French military Earth observation satellite program

Composante Spatiale Optique (CSO; English: Optical Space Component) is a French military Reconnaissance satellite program of third generation. It replaces the Helios 2 satellites. It is sometimes referred to as the MUltinational Space-based Imaging System for Surveillance, Reconnaissance and Observation (MUSIS program).

== Program history ==
Since the launch of Helios 1A in 1995, France has developed a series of military Earth observation programs. Due to the limited lifetime of satellites, a program was launched to replace the currently operational Helios 2 satellites. This program started as a French contribution to the larger pan-European MUSIS program, and eventually became a mostly French program. An agreement between France and Germany was reached in April 2015, under which Germany contributes €200 million to building a third satellite, and in exchange receives access rights to the imagery. Sweden and Belgium are also a program partners, which enables the use of a polar ground station.

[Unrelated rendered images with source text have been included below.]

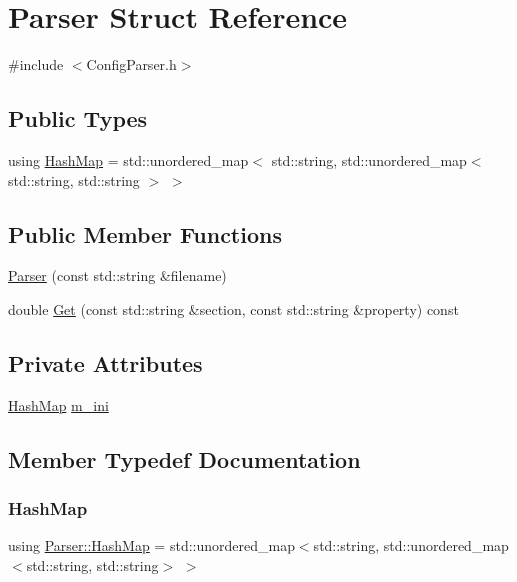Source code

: \hypertarget{structParser}{}\section{Parser Struct Reference}
\label{structParser}


{\ttfamily \#include $<$Config\+Parser.\+h$>$}

\subsection*{Public Types}
\begin{DoxyCompactItemize}
\item 
using \hyperlink{structParser_ad2a004120cee6141ddb88359cf15d16b}{Hash\+Map} = std\+::unordered\+\_\+map$<$ std\+::string, std\+::unordered\+\_\+map$<$ std\+::string, std\+::string $>$ $>$
\end{DoxyCompactItemize}
\subsection*{Public Member Functions}
\begin{DoxyCompactItemize}
\item 
\hyperlink{structParser_a08b991520305d80e16724648b862abec}{Parser} (const std\+::string \&filename)
\item 
double \hyperlink{structParser_a8605ad3e2842cb575d18ea198e34440e}{Get} (const std\+::string \&section, const std\+::string \&property) const
\end{DoxyCompactItemize}
\subsection*{Private Attributes}
\begin{DoxyCompactItemize}
\item 
\hyperlink{structParser_ad2a004120cee6141ddb88359cf15d16b}{Hash\+Map} \hyperlink{structParser_a9fdee34c7149a81adc5eac9ca43da6bb}{m\+\_\+ini}
\end{DoxyCompactItemize}


\subsection{Member Typedef Documentation}
\mbox{\label{structParser_ad2a004120cee6141ddb88359cf15d16b}} 
\subsubsection{\texorpdfstring{Hash\+Map}{HashMap}}
{\footnotesize\ttfamily using \hyperlink{structParser_ad2a004120cee6141ddb88359cf15d16b}{Parser\+::\+Hash\+Map} =  std\+::unordered\+\_\+map$<$std\+::string, std\+::unordered\+\_\+map$<$std\+::string, std\+::string$>$ $>$}



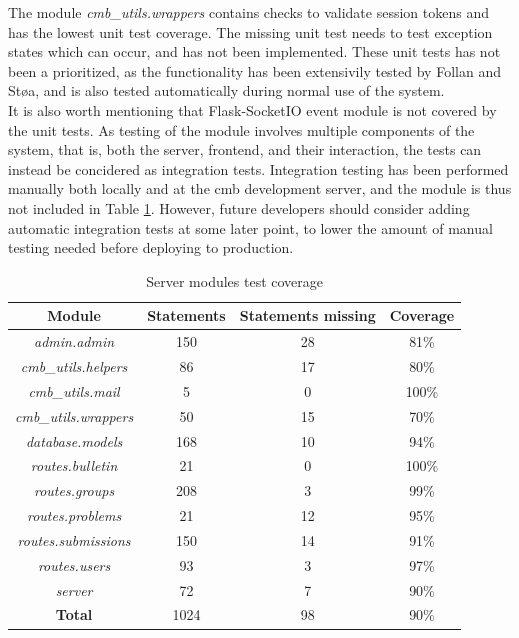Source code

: The module \textit{cmb\_utils.wrappers} contains checks to validate session tokens and has the lowest unit test coverage. The missing unit test needs to test exception states which can occur, and has not been implemented. These unit tests has not been a prioritized, as the functionality has been extensivily tested by Follan and Støa, and is also tested automatically during normal use of the system. \\

It is also worth mentioning that Flask-SocketIO event module is not covered by the unit tests. As testing of the module involves multiple components of the system, that is, both the server, frontend, and their interaction, the tests can instead be concidered as integration tests. Integration testing has been performed manually both locally and at the \gls{cmb} development server, and the module is thus not included in Table \ref{tab:server-module-coverage}. However, future developers should consider adding automatic integration tests at some later point, to lower the amount of manual testing needed before deploying to production.

\begin{table}[h!]
    \centering
    \begin{tabular}{c c c c}
      \hline
      \textbf{Module} & \textbf{Statements} & \textbf{Statements missing} & \textbf{Coverage} \\ \hline
      \textit{admin.admin} & 150 & 28 & 81\% \\
      \textit{cmb\_utils.helpers} & 86 & 17 & 80\% \\
      \textit{cmb\_utils.mail} & 5 & 0 & 100\% \\
      \textit{cmb\_utils.wrappers} & 50 & 15 & 70\% \\
      \textit{database.models} & 168 & 10 & 94\% \\
      \textit{routes.bulletin} & 21 & 0 & 100\% \\
      \textit{routes.groups} & 208 & 3 & 99\% \\
      \textit{routes.problems} & 21 & 12 & 95\% \\
      \textit{routes.submissions} & 150 & 14 & 91\% \\
      \textit{routes.users} & 93 & 3 & 97\% \\
      \textit{server} & 72 & 7 & 90\% \\ \hline
      \textbf{Total} & 1024 & 98 & 90\% \\ \hline
    \end{tabular}
    \caption{Server modules test coverage}
    \label{tab:server-module-coverage}
\end{table}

== Technical capabilities ==
Unlike the Helios satellites, which used the same bus as the Spot satellites, CSO uses technology derived from the Pléiades satellites. It is much heavier than Pléiades with a mass of 3650 kg. They are made out of 3 identical satellites. The first one was launched in December 2018, and provide Very High Resolution imagery - like the Helios 2 satellites, around 35 cm from an 800 km orbit. The second satellite provides Extremely High Resolution imagery - around 20 cm - from a 480 km orbit. The third satellite was launched in March 2025 and provides increased revisit capabilities. The satellites have the ability to take infrared images. The satellite manufacturing was awarded to Airbus Defence and Space, while the optical payload is built by Thales Alenia Space.

The CSO system is able to produce at least 280 images a day on average.

The program cost is estimated at €1.3 billion, with an additional €300 million for the ground segment and 10 years of operations. The marginal cost of the third satellite is €300 million.